Breadboard Arduino

I have built a breadboard Arduino and attempted to upload the basic blink LED program on it. It failed to upload.

I built the circuit as per:

“Cannot upload program to ATMega328P”; where do I start. There are many reasons why this can occur.
I assume you are trying to load the blink program via the USB to serial converter.

  1. I use the following device to upload to a bare board ATMega328P. It is expensive but has worked every time. In my opinion it has been worth the money I paid. It has also worked with Pro Trinket boards which cannot be loaded via the USB port. It is a load device and not incorporated into any project.
    https://core-electronics.com.au/ftdi-friend-extras-v1-0.html
  2. The ATMega328P must have a boot loader installed to use the above device. Usually they will have these when you buy them. But some I have bought did not have a loader or did not have the correct loader. In this case you would need something like the following which uses the SPI interface. The article you linked shows a UNO being used to load a boot loader. It works I have done it. Warning: this can be tricky to get right and can result in a bricked ATMega328P. The only way out of that is to use a parallel loader which are not readily available.
    https://core-electronics.com.au/usbtinyisp-arduino-bootloader-programmer.html
  3. Set up a UNO with a ZIF socket and use it to program the ATMega328P, In fact if you have a UNO swap the ATMega328P chips and see if the one in question can be programmed via the UNO. That would eliminate the boot loader issue.

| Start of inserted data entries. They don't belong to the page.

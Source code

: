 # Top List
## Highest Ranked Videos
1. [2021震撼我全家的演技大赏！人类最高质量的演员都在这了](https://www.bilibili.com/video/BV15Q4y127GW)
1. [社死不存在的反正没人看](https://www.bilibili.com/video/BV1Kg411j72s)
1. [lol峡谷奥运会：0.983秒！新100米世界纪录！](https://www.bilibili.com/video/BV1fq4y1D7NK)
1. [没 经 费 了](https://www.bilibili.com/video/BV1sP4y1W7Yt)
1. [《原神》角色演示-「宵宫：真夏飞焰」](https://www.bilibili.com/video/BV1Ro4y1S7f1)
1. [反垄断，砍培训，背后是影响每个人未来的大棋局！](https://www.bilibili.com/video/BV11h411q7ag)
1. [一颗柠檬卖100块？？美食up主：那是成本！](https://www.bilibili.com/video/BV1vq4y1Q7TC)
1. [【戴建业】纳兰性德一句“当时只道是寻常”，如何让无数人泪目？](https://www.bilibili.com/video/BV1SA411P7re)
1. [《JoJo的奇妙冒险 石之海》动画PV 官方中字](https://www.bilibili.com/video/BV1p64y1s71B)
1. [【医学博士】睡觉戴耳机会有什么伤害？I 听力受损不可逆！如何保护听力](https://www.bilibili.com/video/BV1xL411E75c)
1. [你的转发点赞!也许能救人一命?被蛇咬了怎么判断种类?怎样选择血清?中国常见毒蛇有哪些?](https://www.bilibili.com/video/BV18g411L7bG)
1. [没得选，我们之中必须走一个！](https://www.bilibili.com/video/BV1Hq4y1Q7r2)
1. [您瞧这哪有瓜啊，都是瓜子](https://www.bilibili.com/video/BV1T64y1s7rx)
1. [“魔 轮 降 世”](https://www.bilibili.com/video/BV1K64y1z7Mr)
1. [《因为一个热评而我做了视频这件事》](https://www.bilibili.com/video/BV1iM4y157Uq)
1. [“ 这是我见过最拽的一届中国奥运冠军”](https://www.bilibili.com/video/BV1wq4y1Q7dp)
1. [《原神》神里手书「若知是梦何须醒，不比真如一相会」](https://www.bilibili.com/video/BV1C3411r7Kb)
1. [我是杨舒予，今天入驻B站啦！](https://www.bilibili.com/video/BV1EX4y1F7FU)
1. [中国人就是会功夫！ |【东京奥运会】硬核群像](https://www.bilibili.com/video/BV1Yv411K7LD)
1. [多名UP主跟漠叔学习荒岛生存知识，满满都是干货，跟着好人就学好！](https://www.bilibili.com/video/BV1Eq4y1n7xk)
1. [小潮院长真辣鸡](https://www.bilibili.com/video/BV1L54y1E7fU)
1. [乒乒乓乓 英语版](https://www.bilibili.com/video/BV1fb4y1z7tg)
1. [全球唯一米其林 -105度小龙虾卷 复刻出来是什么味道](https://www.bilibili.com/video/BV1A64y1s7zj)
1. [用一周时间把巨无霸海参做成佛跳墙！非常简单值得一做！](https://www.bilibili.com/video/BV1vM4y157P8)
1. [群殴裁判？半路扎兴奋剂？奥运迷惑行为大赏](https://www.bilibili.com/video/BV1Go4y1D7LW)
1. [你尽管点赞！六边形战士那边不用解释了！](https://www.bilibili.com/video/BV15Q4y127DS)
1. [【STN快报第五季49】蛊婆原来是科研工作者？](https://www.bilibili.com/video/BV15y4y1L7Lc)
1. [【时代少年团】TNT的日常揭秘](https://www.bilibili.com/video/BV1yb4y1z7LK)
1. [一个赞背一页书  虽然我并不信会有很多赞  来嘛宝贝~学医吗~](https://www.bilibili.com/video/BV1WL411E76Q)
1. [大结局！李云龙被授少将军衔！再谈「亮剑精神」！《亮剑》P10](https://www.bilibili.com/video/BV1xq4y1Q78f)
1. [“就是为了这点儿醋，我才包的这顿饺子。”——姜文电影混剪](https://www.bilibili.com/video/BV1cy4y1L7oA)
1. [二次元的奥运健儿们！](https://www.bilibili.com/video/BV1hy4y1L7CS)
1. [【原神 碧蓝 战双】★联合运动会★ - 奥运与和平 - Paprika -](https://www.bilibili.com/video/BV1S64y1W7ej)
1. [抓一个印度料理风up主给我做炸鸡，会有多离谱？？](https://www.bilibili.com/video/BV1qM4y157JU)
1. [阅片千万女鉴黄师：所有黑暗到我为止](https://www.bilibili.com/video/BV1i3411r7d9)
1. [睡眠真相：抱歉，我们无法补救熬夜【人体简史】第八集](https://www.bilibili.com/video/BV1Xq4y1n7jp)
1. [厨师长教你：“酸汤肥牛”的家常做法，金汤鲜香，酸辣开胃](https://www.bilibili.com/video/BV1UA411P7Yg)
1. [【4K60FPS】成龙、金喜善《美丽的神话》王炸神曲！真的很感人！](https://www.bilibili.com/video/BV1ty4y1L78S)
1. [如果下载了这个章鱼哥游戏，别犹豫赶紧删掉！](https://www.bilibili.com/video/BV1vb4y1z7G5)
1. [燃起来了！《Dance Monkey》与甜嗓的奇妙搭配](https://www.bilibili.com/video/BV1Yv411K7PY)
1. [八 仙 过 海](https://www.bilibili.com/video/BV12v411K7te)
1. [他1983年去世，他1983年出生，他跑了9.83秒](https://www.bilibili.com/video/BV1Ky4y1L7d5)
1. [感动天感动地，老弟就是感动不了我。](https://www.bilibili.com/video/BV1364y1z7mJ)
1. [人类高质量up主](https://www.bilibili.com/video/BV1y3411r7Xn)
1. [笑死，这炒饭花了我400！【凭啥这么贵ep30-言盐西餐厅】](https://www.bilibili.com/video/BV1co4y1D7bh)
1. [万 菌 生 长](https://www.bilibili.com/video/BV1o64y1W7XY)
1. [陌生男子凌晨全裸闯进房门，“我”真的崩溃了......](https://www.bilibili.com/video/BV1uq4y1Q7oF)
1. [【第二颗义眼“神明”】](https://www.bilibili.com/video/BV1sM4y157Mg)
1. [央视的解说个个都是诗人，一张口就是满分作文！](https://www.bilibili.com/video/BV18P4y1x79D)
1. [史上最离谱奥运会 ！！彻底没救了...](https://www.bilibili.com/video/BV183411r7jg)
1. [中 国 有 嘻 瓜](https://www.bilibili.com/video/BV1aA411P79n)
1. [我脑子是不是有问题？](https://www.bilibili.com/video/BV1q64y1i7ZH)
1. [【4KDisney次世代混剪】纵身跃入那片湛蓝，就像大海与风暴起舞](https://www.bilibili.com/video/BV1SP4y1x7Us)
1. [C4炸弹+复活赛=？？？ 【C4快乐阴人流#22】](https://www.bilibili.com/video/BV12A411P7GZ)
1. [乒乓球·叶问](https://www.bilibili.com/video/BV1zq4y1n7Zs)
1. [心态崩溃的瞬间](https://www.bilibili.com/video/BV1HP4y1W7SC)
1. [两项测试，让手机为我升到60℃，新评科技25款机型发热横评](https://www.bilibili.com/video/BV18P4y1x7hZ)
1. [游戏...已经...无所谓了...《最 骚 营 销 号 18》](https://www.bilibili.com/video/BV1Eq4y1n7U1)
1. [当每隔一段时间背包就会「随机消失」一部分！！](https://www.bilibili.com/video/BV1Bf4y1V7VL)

Note the ZIF socket pins will fit in the UNO dip socket but are larger than the ATMega328P pins and the UNO cannot be reliably used in the normal way again. I have a UNO like this and the ZIF socket never gets removed. It is used to check ATMega328P chips and for program development.
  4. Arduino IDE settings. These can be a “gotcha”. The normal UNO settings should work with the FTDI Friend as it looks like a UNO to the IDE. I am unsure how a USB to serial converter would look to the IDE. The article you linked is incomplete in that it list hardware and not software to get the circuit to work with the USB to serial converter.
    Also note: the serial boot loader is frequency dependant. If you run the chip at 12MHz and the loader is expecting 16MHz it wont work. That has got me a number of times with chips I have placed back into storage and forgotten they have a lower speed boot loader. Using the SPI interface to reload the boot loader fixed the chip.

Regards
Jim
(Core Electronics Customer)

Hi George,

Which arduino board are you using? Do you have any photos of your setup and a screenshot of the errors?

I know that the cheap chinese arduino clones need a specific USB driver for them to work with the Arduino IDE.